Task details:
Two lines below mark the span: the one containing "1. [PuTTY 'Yi" and the one containing "7. **Kategori** bölmesinde". Set down both, plus every line between, exactly as they stand, and nothing else.

Data for the task:
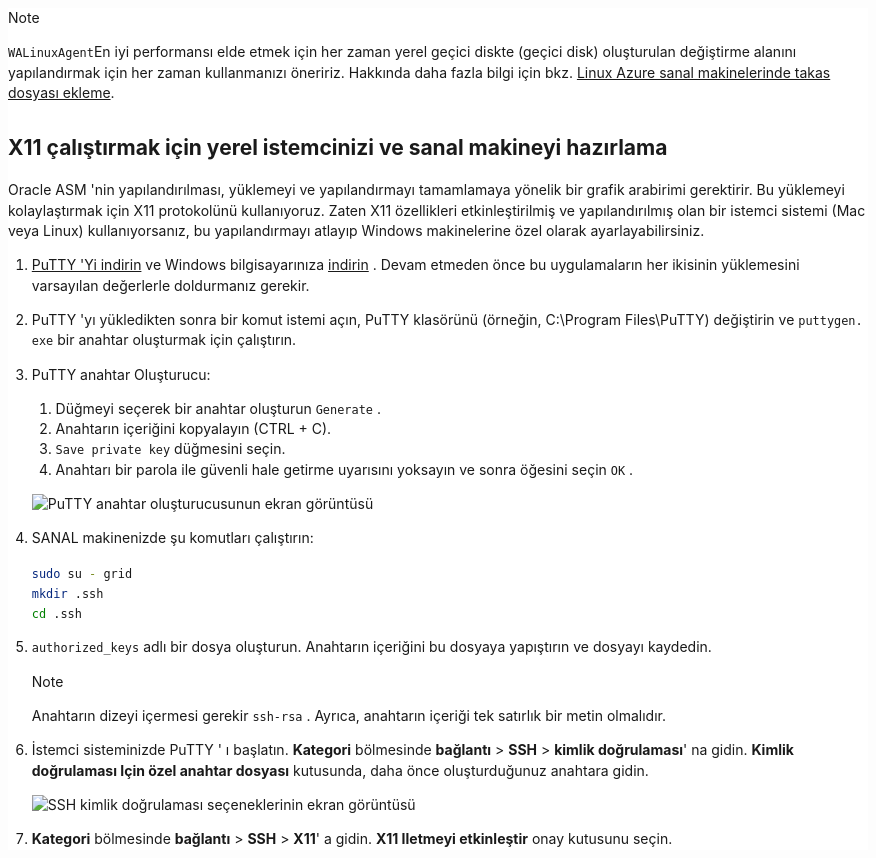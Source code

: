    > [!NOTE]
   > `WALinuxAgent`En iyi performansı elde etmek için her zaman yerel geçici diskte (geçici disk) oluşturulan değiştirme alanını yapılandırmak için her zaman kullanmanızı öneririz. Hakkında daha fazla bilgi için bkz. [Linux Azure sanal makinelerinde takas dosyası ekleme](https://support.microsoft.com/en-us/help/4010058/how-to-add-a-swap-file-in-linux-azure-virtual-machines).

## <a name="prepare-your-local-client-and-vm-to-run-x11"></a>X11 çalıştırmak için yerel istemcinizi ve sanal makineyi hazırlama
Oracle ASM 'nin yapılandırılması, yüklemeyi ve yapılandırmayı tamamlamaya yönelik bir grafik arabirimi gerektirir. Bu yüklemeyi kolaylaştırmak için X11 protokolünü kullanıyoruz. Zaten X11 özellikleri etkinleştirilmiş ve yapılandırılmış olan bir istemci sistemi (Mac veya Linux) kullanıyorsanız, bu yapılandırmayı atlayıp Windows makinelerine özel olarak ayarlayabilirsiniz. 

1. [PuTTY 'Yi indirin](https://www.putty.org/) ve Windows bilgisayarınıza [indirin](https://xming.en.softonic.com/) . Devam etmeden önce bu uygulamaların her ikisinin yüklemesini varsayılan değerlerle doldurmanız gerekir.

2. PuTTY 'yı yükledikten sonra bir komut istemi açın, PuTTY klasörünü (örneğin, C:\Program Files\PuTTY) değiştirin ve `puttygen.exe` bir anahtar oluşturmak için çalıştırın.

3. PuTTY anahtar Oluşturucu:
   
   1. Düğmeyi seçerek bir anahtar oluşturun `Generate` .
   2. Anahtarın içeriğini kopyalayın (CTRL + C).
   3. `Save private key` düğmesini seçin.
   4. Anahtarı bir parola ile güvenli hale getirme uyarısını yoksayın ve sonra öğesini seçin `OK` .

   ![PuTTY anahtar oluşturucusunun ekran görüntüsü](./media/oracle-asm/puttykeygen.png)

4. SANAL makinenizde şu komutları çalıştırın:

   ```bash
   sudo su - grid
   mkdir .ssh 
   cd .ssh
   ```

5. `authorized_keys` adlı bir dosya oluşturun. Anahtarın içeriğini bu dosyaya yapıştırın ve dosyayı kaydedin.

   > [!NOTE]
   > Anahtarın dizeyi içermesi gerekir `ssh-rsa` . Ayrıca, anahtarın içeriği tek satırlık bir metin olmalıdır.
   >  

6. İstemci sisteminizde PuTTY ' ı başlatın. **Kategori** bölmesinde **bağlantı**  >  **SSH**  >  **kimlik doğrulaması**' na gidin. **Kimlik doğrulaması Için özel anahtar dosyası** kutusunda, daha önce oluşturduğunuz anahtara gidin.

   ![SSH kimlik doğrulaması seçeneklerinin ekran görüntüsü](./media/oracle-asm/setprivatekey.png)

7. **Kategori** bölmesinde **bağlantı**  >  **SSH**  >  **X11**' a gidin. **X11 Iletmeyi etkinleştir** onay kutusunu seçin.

==

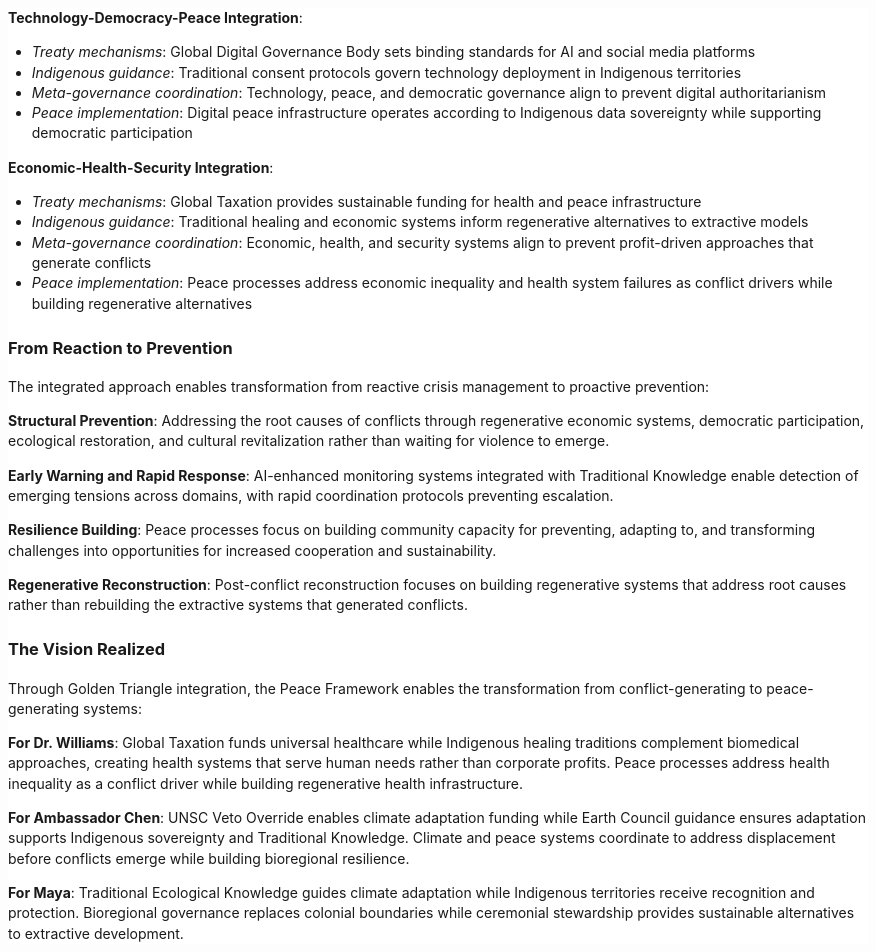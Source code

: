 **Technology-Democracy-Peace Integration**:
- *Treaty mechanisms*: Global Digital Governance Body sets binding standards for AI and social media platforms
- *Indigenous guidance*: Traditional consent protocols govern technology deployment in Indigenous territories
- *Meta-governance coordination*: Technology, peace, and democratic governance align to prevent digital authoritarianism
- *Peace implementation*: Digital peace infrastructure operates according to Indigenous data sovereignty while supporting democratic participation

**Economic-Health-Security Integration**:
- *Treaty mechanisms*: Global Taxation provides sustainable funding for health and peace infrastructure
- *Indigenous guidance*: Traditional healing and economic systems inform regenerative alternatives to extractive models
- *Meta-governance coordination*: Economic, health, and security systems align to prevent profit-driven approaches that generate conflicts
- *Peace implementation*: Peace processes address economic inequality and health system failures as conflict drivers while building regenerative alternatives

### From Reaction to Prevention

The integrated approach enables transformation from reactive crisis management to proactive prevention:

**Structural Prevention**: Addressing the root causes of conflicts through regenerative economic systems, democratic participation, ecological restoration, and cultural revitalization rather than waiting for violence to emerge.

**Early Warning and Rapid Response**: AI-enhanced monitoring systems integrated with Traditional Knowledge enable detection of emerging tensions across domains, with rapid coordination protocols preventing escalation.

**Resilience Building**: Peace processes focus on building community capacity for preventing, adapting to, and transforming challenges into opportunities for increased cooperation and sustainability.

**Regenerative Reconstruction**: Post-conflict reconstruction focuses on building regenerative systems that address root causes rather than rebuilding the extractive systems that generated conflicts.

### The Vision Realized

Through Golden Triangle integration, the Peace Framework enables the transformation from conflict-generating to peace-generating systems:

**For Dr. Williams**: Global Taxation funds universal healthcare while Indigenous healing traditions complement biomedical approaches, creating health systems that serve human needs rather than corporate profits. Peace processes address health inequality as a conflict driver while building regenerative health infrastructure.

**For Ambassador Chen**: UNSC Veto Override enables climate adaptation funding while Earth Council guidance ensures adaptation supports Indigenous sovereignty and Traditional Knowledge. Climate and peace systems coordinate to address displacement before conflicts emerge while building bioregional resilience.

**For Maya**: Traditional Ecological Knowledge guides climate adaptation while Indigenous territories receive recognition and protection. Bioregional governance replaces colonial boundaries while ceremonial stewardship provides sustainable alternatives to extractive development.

Output:
1. [PuTTY 'Yi indirin](https://www.putty.org/) ve Windows bilgisayarınıza [indirin](https://xming.en.softonic.com/) . Devam etmeden önce bu uygulamaların her ikisinin yüklemesini varsayılan değerlerle doldurmanız gerekir.

2. PuTTY 'yı yükledikten sonra bir komut istemi açın, PuTTY klasörünü (örneğin, C:\Program Files\PuTTY) değiştirin ve `puttygen.exe` bir anahtar oluşturmak için çalıştırın.

3. PuTTY anahtar Oluşturucu:
   
   1. Düğmeyi seçerek bir anahtar oluşturun `Generate` .
   2. Anahtarın içeriğini kopyalayın (CTRL + C).
   3. `Save private key` düğmesini seçin.
   4. Anahtarı bir parola ile güvenli hale getirme uyarısını yoksayın ve sonra öğesini seçin `OK` .

   ![PuTTY anahtar oluşturucusunun ekran görüntüsü](./media/oracle-asm/puttykeygen.png)

4. SANAL makinenizde şu komutları çalıştırın:

   ```bash
   sudo su - grid
   mkdir .ssh 
   cd .ssh
   ```

5. `authorized_keys` adlı bir dosya oluşturun. Anahtarın içeriğini bu dosyaya yapıştırın ve dosyayı kaydedin.

   > [!NOTE]
   > Anahtarın dizeyi içermesi gerekir `ssh-rsa` . Ayrıca, anahtarın içeriği tek satırlık bir metin olmalıdır.
   >  

6. İstemci sisteminizde PuTTY ' ı başlatın. **Kategori** bölmesinde **bağlantı**  >  **SSH**  >  **kimlik doğrulaması**' na gidin. **Kimlik doğrulaması Için özel anahtar dosyası** kutusunda, daha önce oluşturduğunuz anahtara gidin.

   ![SSH kimlik doğrulaması seçeneklerinin ekran görüntüsü](./media/oracle-asm/setprivatekey.png)

7. **Kategori** bölmesinde **bağlantı**  >  **SSH**  >  **X11**' a gidin. **X11 Iletmeyi etkinleştir** onay kutusunu seçin.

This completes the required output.